In this day and age, people worry about privacy. There seem to be “eyes” everywhere, thanks to satellites, drones, applications like Google Earth, easily tracked cellular phones, and more. Yet many good and bad goings-ons are still largely unmonitored across the globe. Reading news headlines, it often occurs to me that we would be best served taking some monitoring away from some places and applying it to others.

Using similar thinking, University of Surrey Professor Jim Lynch and his colleagues—Mark Maslin, Heiko Balzter, and Martin Sweeting—are stressing that a new system of satellites is needed to monitor the world’s forests (see “Sustainability: Choose Satellites to Monitor Deforestation,” Nature). Their concern is with illegal logging and how it threatens tropical forests and carbon stocks.

This spring, the REDD+ (Reducing Emissions from Deforestation and Forest Degradation) working group of the UN Framework Convention on Climate Change (UNFCCC) will be choosing a satellite system. That system has to comprise satellites that will be capable of mapping tropical forests at suitable resolutions and timescales. The recommendations, which were put forward from academics from Surrey, UCL, and Leicester, include two Earth observation systems. A constellation of five radar satellites must be built and launched to provide daily monitoring, thus detecting any illegal logging. Lynch and his colleagues are working to urge policy-makers to choose the right satellites and strategies.

Monitoring—by either drones or satellites—has been proposed or actually used as a solution for problems ranging from border patrol to weather monitoring.

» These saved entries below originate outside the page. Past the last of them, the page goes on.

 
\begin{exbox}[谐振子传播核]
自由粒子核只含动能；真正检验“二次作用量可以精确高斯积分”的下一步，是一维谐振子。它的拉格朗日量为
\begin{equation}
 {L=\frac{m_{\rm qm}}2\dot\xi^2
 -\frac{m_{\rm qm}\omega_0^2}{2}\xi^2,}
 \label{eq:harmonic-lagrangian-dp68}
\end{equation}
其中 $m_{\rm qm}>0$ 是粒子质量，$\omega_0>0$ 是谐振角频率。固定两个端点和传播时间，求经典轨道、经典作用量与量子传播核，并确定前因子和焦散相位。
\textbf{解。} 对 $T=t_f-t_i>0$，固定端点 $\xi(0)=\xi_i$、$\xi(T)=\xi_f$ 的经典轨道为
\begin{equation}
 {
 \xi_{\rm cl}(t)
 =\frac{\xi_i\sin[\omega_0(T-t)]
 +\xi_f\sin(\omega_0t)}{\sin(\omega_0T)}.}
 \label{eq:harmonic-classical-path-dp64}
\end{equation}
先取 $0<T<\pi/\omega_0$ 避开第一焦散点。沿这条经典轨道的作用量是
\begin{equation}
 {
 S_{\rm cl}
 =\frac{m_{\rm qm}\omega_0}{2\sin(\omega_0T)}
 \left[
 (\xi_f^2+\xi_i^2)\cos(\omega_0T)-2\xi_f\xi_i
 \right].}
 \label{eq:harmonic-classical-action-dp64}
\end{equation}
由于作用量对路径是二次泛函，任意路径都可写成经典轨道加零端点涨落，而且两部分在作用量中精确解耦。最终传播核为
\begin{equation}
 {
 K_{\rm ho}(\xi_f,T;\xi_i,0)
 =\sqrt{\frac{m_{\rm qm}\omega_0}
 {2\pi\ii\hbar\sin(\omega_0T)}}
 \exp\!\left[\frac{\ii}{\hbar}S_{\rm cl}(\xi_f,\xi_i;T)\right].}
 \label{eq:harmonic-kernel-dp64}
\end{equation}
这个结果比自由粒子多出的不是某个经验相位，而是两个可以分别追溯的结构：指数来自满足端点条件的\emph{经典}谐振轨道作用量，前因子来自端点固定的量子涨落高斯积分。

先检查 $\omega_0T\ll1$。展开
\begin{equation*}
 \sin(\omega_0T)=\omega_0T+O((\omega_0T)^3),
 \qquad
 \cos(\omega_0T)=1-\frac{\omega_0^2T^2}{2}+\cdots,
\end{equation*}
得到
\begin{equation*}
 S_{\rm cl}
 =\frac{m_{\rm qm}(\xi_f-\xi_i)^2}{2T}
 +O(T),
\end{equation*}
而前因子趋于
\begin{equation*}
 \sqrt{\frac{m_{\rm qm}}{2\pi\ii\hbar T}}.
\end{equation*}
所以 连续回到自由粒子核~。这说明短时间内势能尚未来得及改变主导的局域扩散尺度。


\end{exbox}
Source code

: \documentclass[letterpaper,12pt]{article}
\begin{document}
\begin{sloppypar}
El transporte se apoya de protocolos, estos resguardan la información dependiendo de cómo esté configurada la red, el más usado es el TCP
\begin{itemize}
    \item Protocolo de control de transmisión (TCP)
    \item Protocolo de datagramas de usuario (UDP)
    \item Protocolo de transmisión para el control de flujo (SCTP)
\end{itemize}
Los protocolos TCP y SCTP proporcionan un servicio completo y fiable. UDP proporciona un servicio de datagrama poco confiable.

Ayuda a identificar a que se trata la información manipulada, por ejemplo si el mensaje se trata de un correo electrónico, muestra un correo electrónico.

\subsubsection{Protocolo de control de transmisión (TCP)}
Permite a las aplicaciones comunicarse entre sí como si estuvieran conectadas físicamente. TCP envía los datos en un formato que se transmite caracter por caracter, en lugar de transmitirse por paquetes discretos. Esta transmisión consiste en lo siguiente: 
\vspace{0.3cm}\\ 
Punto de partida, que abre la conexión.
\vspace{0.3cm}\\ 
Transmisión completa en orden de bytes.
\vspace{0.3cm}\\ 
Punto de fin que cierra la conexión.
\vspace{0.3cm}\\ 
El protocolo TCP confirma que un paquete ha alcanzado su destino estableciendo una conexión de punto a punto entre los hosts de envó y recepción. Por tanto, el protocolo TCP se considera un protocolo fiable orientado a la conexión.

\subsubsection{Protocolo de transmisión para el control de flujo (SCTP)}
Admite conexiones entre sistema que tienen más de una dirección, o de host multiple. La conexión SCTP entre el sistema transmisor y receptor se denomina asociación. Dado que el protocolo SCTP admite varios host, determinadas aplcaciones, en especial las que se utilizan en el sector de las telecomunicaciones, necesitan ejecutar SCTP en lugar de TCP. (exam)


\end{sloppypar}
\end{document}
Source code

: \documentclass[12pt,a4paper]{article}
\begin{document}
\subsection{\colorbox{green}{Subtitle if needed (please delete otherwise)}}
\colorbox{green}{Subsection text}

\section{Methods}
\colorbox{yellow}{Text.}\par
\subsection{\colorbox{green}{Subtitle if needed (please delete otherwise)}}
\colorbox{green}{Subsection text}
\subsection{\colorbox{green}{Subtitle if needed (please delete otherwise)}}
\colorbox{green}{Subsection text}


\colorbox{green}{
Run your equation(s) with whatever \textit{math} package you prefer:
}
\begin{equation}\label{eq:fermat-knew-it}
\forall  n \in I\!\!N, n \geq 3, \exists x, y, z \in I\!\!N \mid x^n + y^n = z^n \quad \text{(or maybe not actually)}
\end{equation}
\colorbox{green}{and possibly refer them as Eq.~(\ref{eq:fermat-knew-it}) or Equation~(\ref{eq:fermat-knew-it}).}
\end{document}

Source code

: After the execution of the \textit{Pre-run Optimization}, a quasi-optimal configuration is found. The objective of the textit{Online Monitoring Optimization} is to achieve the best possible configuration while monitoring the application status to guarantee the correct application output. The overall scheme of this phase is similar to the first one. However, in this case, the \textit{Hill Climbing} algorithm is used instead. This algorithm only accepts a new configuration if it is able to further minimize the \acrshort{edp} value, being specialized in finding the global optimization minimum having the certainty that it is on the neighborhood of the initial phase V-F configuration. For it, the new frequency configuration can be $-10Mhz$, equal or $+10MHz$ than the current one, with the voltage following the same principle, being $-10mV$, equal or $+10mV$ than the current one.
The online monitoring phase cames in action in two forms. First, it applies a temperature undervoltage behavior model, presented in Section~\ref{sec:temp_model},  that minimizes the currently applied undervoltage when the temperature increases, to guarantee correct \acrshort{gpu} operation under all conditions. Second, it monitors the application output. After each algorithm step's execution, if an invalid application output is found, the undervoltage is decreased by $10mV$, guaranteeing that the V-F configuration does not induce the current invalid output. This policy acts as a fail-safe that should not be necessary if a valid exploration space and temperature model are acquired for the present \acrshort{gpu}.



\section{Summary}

To me, however, one of its most hope-inspiring applications is in the protection of the habitat. In fact, I am hoping that monitoring can be leveraged to curb an issue that has literally sickened me of late—the poaching of African wildlife.

Even on protected lands, elephants and rhinoceros populations are being gutted to support the ivory trade. In recent years, the ivory trade had decreased due to an awareness of it being cruelly sourced from endangered animals. In Asia, however, ivory is still considered a status symbol. China’s growing economy has led to a great demand for ivory goods. Unfortunately, it also offers a source of income to poachers and others along the illegal trade route, who may have limited means of making money in places like Africa.

In creating technological solutions, the best thing we can do is hope to improve and protect the world and its inhabitants—human and animal. As the number of elephant and rhinoceros corpses continues to rise, I have often thought that technology should be capable of helping the too-few people policing this situation to better protect these animals. Between this push to fight deforestation and the tagging of wild animals using RF identification (RFID) and similar technologies, solutions exist. Hopefully, instead of seeing another headline about how their populations are being savagely decimated, we will see how technology is being used to protect them.